HIGHLAND FALLS, N.Y. (AP) – A father was charged with murder hours after his 7-year-old daughter was found stabbed to death in the boys’ restroom at her small parochial school.

The motive was unclear, and no weapon has been found, police Chief Peter Miller said.

Christopher Rhodes, 27, denied guilt, police said.

The body of first-grader Jerica Rhodes was discovered not long after classes started Thursday at Sacred Heart of Jesus School in this Hudson Valley village, Miller said. Her father was arrested that night and was being held without bail, Miller said.

State police said the girl was stabbed more than once.

“It’s a horrific act perpetrated against the most innocent of victims, a child,” said state police Capt. Wayne Olson.

Blood found at his home was being tested to see if it matched Jerica’s, police said

His lawyer said Rhodes loved the child. “I can’t believe, for the life of me, that he would have done anything like that,” Sol Lesser told the Times Herald-Record of Middletown.

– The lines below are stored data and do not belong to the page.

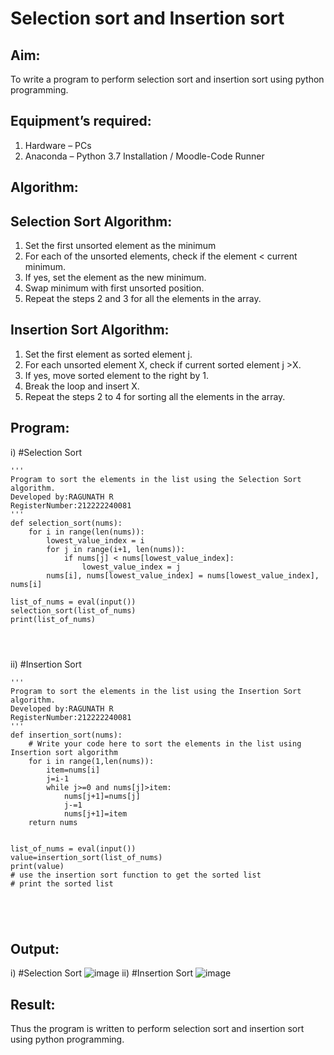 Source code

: # Selection sort and Insertion sort
## Aim:
To write a program to perform selection sort and insertion sort using python programming.
## Equipment’s required:
1.	Hardware – PCs
2.	Anaconda – Python 3.7 Installation / Moodle-Code Runner
## Algorithm:
## Selection Sort Algorithm:
1.	Set the first unsorted element as the minimum
2.	For each of the unsorted elements, check if the element < current minimum.
3.	If yes, set the element as the new minimum.
4.	Swap minimum with first unsorted position.
5.	Repeat the steps 2 and 3 for all the elements in the array.
## Insertion Sort Algorithm:
1.	Set the first element as sorted element j.
2.	For each unsorted element X, check if current sorted element j >X.
3.	If yes, move sorted element to the right by 1.
4.	Break the loop and insert X.
5.	Repeat the steps 2 to 4 for sorting all the elements in the array.
## Program:
i)	#Selection Sort
```
''' 
Program to sort the elements in the list using the Selection Sort algorithm.
Developed by:RAGUNATH R
RegisterNumber:212222240081 
'''
def selection_sort(nums):
    for i in range(len(nums)):
        lowest_value_index = i
        for j in range(i+1, len(nums)):
            if nums[j] < nums[lowest_value_index]:
                lowest_value_index = j
        nums[i], nums[lowest_value_index] = nums[lowest_value_index], nums[i]

list_of_nums = eval(input())
selection_sort(list_of_nums)
print(list_of_nums)




```
ii)	#Insertion Sort
```
''' 
Program to sort the elements in the list using the Insertion Sort algorithm.
Developed by:RAGUNATH R
RegisterNumber:212222240081
'''
def insertion_sort(nums):
    # Write your code here to sort the elements in the list using Insertion sort algorithm
    for i in range(1,len(nums)):
        item=nums[i]
        j=i-1
        while j>=0 and nums[j]>item:
            nums[j+1]=nums[j]
            j-=1
            nums[j+1]=item
    return nums
    
    
list_of_nums = eval(input())
value=insertion_sort(list_of_nums)
print(value)
# use the insertion sort function to get the sorted list
# print the sorted list





```

## Output:
i) #Selection Sort
![image](https://github.com/Ragu-123/Sorting-Algorithm/assets/113915622/cedebe6e-ea75-4dcd-a45b-e0b33c652e29)
ii) #Insertion Sort
![image](https://github.com/Ragu-123/Sorting-Algorithm/assets/113915622/a1ebc28b-46c9-47f4-8a6c-b995ece6bd72)




## Result:
Thus the program is written to perform selection sort and insertion sort using python programming.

The girl’s 240-student Roman Catholic elementary school remained closed Friday, and a police fence encircled the grounds. Nestled against the fence were candles, two small teddy bears and a Piglet doll.

Jerica was last seen when Rhodes dropped her off at school during an assembly, police said. Investigators believe she was killed in the restroom.

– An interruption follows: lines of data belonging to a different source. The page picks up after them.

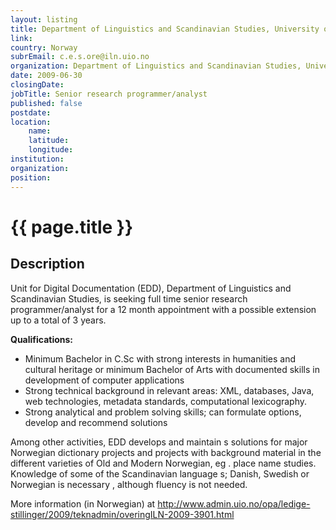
 ```yaml
---
layout: listing
title: Department of Linguistics and Scandinavian Studies, University of Oslo - Senior research programmer/analyst
link:
country: Norway
subrEmail: c.e.s.ore@iln.uio.no
organization: Department of Linguistics and Scandinavian Studies, University of Oslo 
date: 2009-06-30
closingDate: 
jobTitle: Senior research programmer/analyst
published: false
postdate:
location:
	name: 
	latitude: 
	longitude: 
institution: 
organization: 
position: 
--- 
```



# {{ page.title }}

## Description



<p>Unit for Digital Documentation (EDD), Department of Linguistics and
Scandinavian Studies, is seeking full time senior research
programmer/analyst for a 12 month appointment with a possible extension up
to a total of 3 years.</p>

<strong>Qualifications:</strong>
<ul>
<li>Minimum Bachelor in C.Sc with strong interests in humanities and
cultural heritage or minimum Bachelor of Arts with documented skills in
development of computer applications</li>

<li>Strong technical background in relevant areas: XML, databases, Java,
 web technologies, metadata standards, computational lexicography.</li>

<li>Strong analytical and problem solving skills; can formulate options,
develop and recommend solutions</li>
</ul>

<p>Among other activities, EDD develops and maintain s solutions for major
Norwegian dictionary projects and projects with background material in the
different varieties of Old and Modern Norwegian, eg . place name studies.
Knowledge of some of the Scandinavian language s; Danish, Swedish or
Norwegian is necessary , although fluency is not needed.</P>


More information (in Norwegian) at
http://www.admin.uio.no/opa/ledige-stillinger/2009/teknadmin/overingILN-2009-3901.html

Rhodes, the son of a former police chief here, pleaded guilty two years ago to a drug possession charge, which was reduced to a misdemeanor after counseling, police said.

The girl lived with her paternal grandparents in this town of about 5,000 people, next door to the U.S. Military Academy at West Point and about 50 miles up the Hudson River from New York City. The village’s main street ends at the academy’s main gate.

A woman who answered the phone listed for the Rhodes family declined to comment.

Rhodes lived with a fiancee and her son in the village.

Police said Jerica’s mother was estranged from the girl and Rhodes and lives in another upstate town. They declined to identify her but said she had been contacted.

Counselors were available to help students and family members, said Archdiocese of New York spokesman Joseph Zwilling.

The town’s last homicide was nine years ago.